Staff expects to present a revised draft ED at the December Board meeting and, pending deliberations, a pre-ballot draft thereafter.
Issue Paper for October 25-26, 2017 – Tab F (PDF)
August 30-31, 2017
At the August 31, 2017, Board meeting, members offered edits on a draft ED, as well as suggested additional matters to be included in a revised draft ED for subsequent deliberations.
Concerning land rights, members agreed to treat permanent land rights consistent with proposed requirements for owned land. However, they did not agree to limit the reporting of remaining land rights to those only with a fixed term. The Board also did not come to a consensus on how to best address remaining land rights.
Some members believe that a disclosure should be added to the draft ED to concisely explain, in broad terms, what other remaining land rights an entity possesses. Members agreed to explore and evaluate available options regarding potential disclosure for these remaining land rights. Members agreed to retain the current stewardship land (SL) and general property, plant, and equipment (G-PP&E) distinctions accompanied by the three proposed sub-categories. Members asked that the draft ED clarify the intent that land be categorized based on predominant use in one of the three sub-categories to avoid duplication. Members asked staff to develop either a definition of predominant use or a list of factors for use in assessing predominant use.
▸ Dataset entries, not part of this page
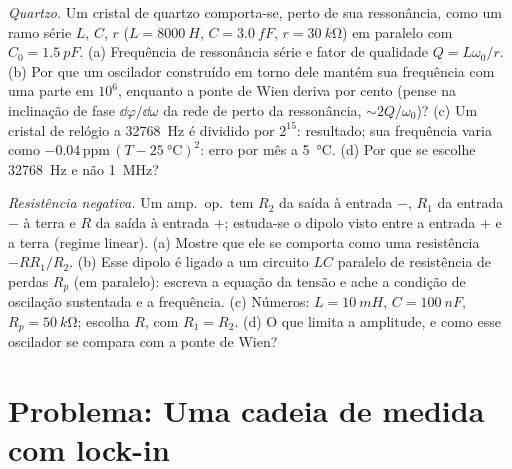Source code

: \begin{exercise}[$\star\star\star$]\label{exo:b2:feedback-oscillators:11}
\emph{Quartzo.} Um cristal de quartzo comporta-se, perto de sua ressonância, como um
ramo série $L$, $C$, $r$ ($L = \qty{8000}{H}$, $C = \qty{3.0}{fF}$, $r =
\qty{30}{k\ohm}$) em paralelo com $C_0 = \qty{1.5}{pF}$. (a) Frequência de ressonância
série e fator de qualidade $Q = L\omega_0/r$. (b) Por que um oscilador
construído em torno dele mantém sua frequência com uma parte em $10^6$, enquanto a ponte
de Wien deriva por cento (pense na inclinação de fase $\dd\varphi/\dd\omega$ da
rede de  perto da ressonância, $\sim 2Q/\omega_0$)? (c) Um cristal de relógio
a \qty{32768}{Hz} é dividido por $2^{15}$: resultado; sua frequência
varia como $-0.04\,\text{ppm}\,(T - \qty{25}{\degreeCelsius})^2$: erro por
mês a \qty{5}{\degreeCelsius}. (d) Por que se escolhe \qty{32768}{Hz} e não
\qty{1}{MHz}?
\end{exercise}

\begin{exercise}[$\star\star\star$]\label{exo:b2:feedback-oscillators:12}
\emph{Resistência negativa.} Um amp.\ op.\ tem $R_2$ da saída à entrada
$-$, $R_1$ da entrada $-$ à terra e $R$ da saída à entrada $+$;
estuda-se o dipolo visto entre a entrada $+$ e a terra (regime
linear). (a) Mostre que ele se comporta como uma resistência $-RR_1/R_2$. (b) Esse
dipolo é ligado a um circuito $LC$ paralelo de resistência de perdas
$R_p$ (em paralelo): escreva a equação da tensão e ache a
condição de oscilação sustentada e a frequência. (c) Números: $L
= \qty{10}{mH}$, $C = \qty{100}{nF}$, $R_p = \qty{50}{k\ohm}$; escolha $R$, com $R_1 =
R_2$. (d) O que limita a amplitude, e como esse oscilador se
compara com a ponte de Wien?
\end{exercise}

\section{Problema: Uma cadeia de medida com lock-in}

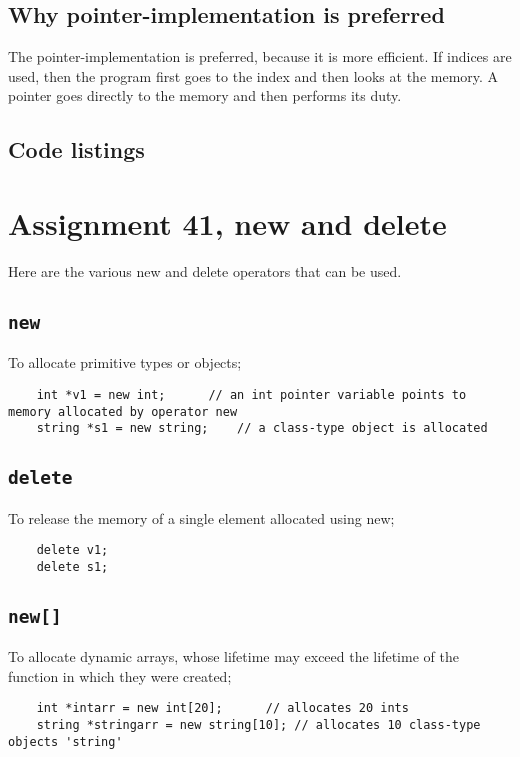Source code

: \documentclass[11pt]{article}
\begin{document}
\subsection{Why pointer-implementation is preferred}
The pointer-implementation is preferred, because it is more efficient.
If indices are used, then the program first goes to the index and then
looks at the memory. A pointer goes directly to the memory and then performs
its duty.

\subsection*{Code listings}


\section*{Assignment 41, new and delete}
Here are the various new and delete operators that can be used.

\subsection{\texttt{new}}
To allocate primitive types or objects;
\begin{lstlisting}
	int *v1 = new int;		// an int pointer variable points to memory allocated by operator new
	string *s1 = new string;	// a class-type object is allocated
\end{lstlisting}

\subsection{\texttt{delete}}
To release the memory of a single element allocated using new;
\begin{lstlisting}
	delete v1;
	delete s1;
\end{lstlisting}

\subsection{\texttt{new[]}}
To allocate dynamic arrays, whose lifetime may exceed the lifetime of the function in which they were created;

\begin{lstlisting}
	int *intarr = new int[20];		// allocates 20 ints
	string *stringarr = new string[10];	// allocates 10 class-type objects 'string'
\end{lstlisting}
\end{document}
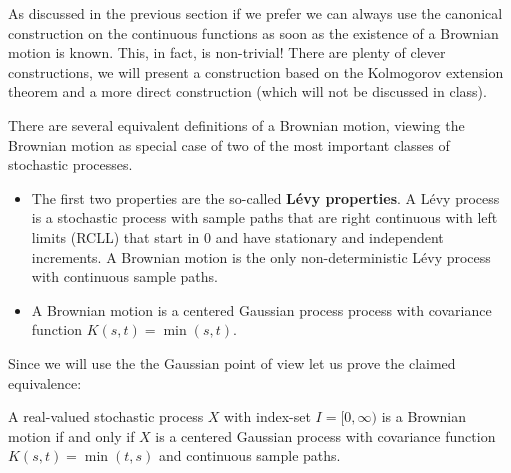 As discussed in the previous section if we prefer we can always use the canonical construction on the continuous functions as soon as the existence of a Brownian motion is known. This, in fact, is non-trivial! There are plenty of clever constructions, we will present a construction based on the Kolmogorov extension theorem and a more direct construction (which will not be discussed in class).\smallskip

There are several equivalent definitions of a Brownian motion, viewing the Brownian motion as special case of two of the most important classes of stochastic processes. 
\begin{itemize}
	\item The first two properties are the so-called \textbf{L\'evy properties}. A L\'evy process is a stochastic process with sample paths that are right continuous with left limits (RCLL) that start in $0$ and have stationary and independent increments. A Brownian motion is the only non-deterministic L\'evy process with continuous sample paths. 
	\item A Brownian motion is a centered Gaussian process process with covariance function $K(s,t)=\min(s,t)$. 
\end{itemize}
Since we will use the the Gaussian point of view let us prove the claimed equivalence:
\begin{llemma}
	\begin{prop}\label{BMGaussian}
		A real-valued stochastic process $X$ with index-set $I=[0,\infty)$ is a Brownian motion if and only if $X$ is a centered Gaussian process with covariance function $K(s,t)=\min(t,s)$ and continuous sample paths.
	\end{prop}
\end{llemma}
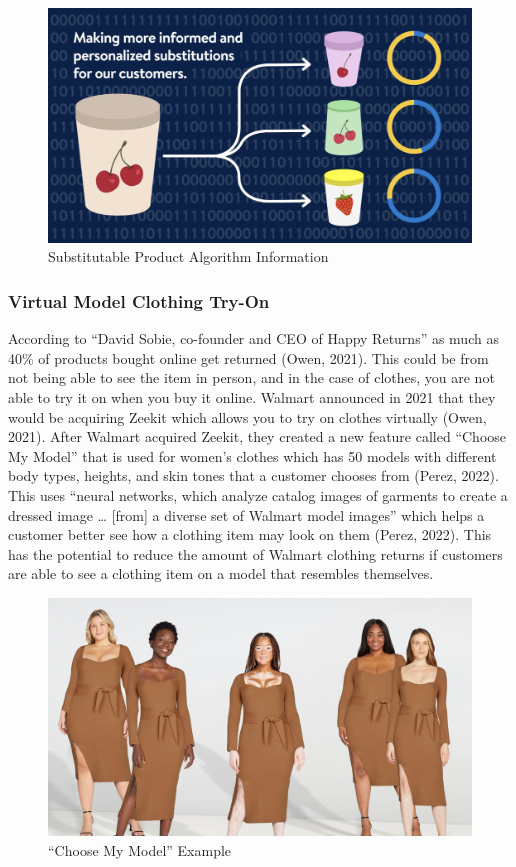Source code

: \documentclass[
]{article}
\begin{document}
\begin{figure}
\centering
\includegraphics{Walmart-AI-Item-Substitution.png}
\caption{Substitutable Product Algorithm Information}
\end{figure}

\hypertarget{virtual-model-clothing-try-on}{%
\subsubsection{Virtual Model Clothing Try-On}\label{virtual-model-clothing-try-on}}

According to ``David Sobie, co-founder and CEO of Happy Returns'' as much as 40\% of products bought online get returned (Owen, 2021). This could be from not being able to see the item in person, and in the case of clothes, you are not able to try it on when you buy it online. Walmart announced in 2021 that they would be acquiring Zeekit which allows you to try on clothes virtually (Owen, 2021). After Walmart acquired Zeekit, they created a new feature called ``Choose My Model'' that is used for women's clothes which has 50 models with different body types, heights, and skin tones that a customer chooses from (Perez, 2022). This uses ``neural networks, which analyze catalog images of garments to create a dressed image \ldots{} {[}from{]} a diverse set of Walmart model images'' which helps a customer better see how a clothing item may look on them (Perez, 2022). This has the potential to reduce the amount of Walmart clothing returns if customers are able to see a clothing item on a model that resembles themselves.

\begin{figure}
\centering
\includegraphics{ChooseMyModel.jpg}
\caption{``Choose My Model'' Example}
\end{figure}
\end{document}
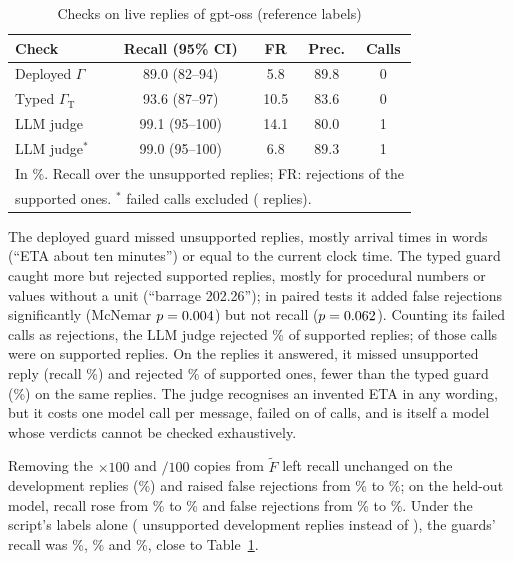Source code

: \documentclass[conference]{IEEEtran}
\begin{document}
\begin{table}[t]
\caption{Checks on \LiveN{} live replies of gpt-oss (reference labels)}
\label{tab:live}
\centering
\footnotesize
\setlength{\tabcolsep}{3pt}
\begin{tabular}{lcccc}
\toprule
Check & Recall (95\% CI) & FR & Prec. & Calls\\
\midrule
Deployed $\Gamma$ & 89.0 (82--94) & 5.8 & 89.8 & 0\\
Typed $\Gamma_{\mathrm{T}}$ & 93.6 (87--97) & 10.5 & 83.6 & 0\\
LLM judge & 99.1 (95--100) & 14.1 & 80.0 & 1\\
LLM judge$^\ast$ &99.0 (95--100) & 6.8 & 89.3 & 1\\
\bottomrule
\multicolumn{5}{l}{\scriptsize In \%. Recall over the \LiveUnsup{} unsupported replies; FR: rejections of the}\\
\multicolumn{5}{l}{\scriptsize \LiveSup{} supported ones. $^\ast$\JudFailN{} failed calls excluded (\JudAnsN{} replies).}\\
\end{tabular}
\end{table}

The deployed guard missed \LiveDepMiss{} unsupported replies, mostly arrival times in words (``ETA about ten minutes'') or equal to the current clock time. The typed guard caught more but rejected \LiveTypFpN{} supported replies, mostly for procedural numbers or values without a unit (``barrage 202.26''); in paired tests it added false rejections significantly (McNemar $p=\McDevTypFpP$) but not recall ($p=\McDevTypRecP$). Counting its \JudFailN{} failed calls as rejections, the LLM judge rejected \LiveJJudFpr\% of supported replies; \JudFailSup{} of those calls were on supported replies. On the \JudAnsN{} replies it answered, it missed \JudAnsMiss{} unsupported reply (recall \JudAnsRec\%) and rejected \JudAnsFpr\% of supported ones, fewer than the typed guard (\JudAnsTypFpr\%) on the same replies. The judge recognises an invented ETA in any wording, but it costs one model call per message, failed on \JudFailN{} of \LiveN{} calls, and is itself a model whose verdicts cannot be checked exhaustively.

Removing the $\times100$ and $/100$ copies from $\tilde F$ left recall unchanged on the development replies (\NsDevRec\%) and raised false rejections from \LiveDepFpr\% to \NsDevFpr\%; on the held-out model, recall rose from \HoDepRec\% to \NsHoRec\% and false rejections from \HoDepFpr\% to \NsHoFpr\%. Under the script's labels alone (\PoDevUnsup{} unsupported development replies instead of \LiveUnsup), the guards' recall was \PoDevDepRec\%, \PoDevTypRec\% and \PoDevVtwoRec\%, close to Table~\ref{tab:live}.
\end{document}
The Board generally agreed with the proposed amendments and also agreed to consider amending Statement of Federal Financial Accounting Standards (SFFAS) 42, Deferred Maintenance and Repairs: Amending Statements of Federal Financial Accounting Standards 6, 14, 29, and 32. Current deferred maintenance and repairs (DM&R) requirements apply to capitalized G-PP&E and stewardship property, plant, and equipment (PP&E), whereas reporting is optional for non-capitalized G-PP&E or fully depreciated assets. As a result of the proposed amendment to SFFAS 6, Accounting for Property, Plant and Equipment, paragraph 25 that excludes land from capitalization, G-PP&E land would be unintentionally exempted from DM&R reporting. Amending SFFAS 42 would ensure that any DM&R on (non-capitalized) G-PP&E land would be measured and reported along with other (capitalized) general PP&E and SL.
Staff was tasked with developing a revised draft ED for further consideration at the next Board meeting.
Issue Paper for August 30-31, 2017 – Tab F (PDF)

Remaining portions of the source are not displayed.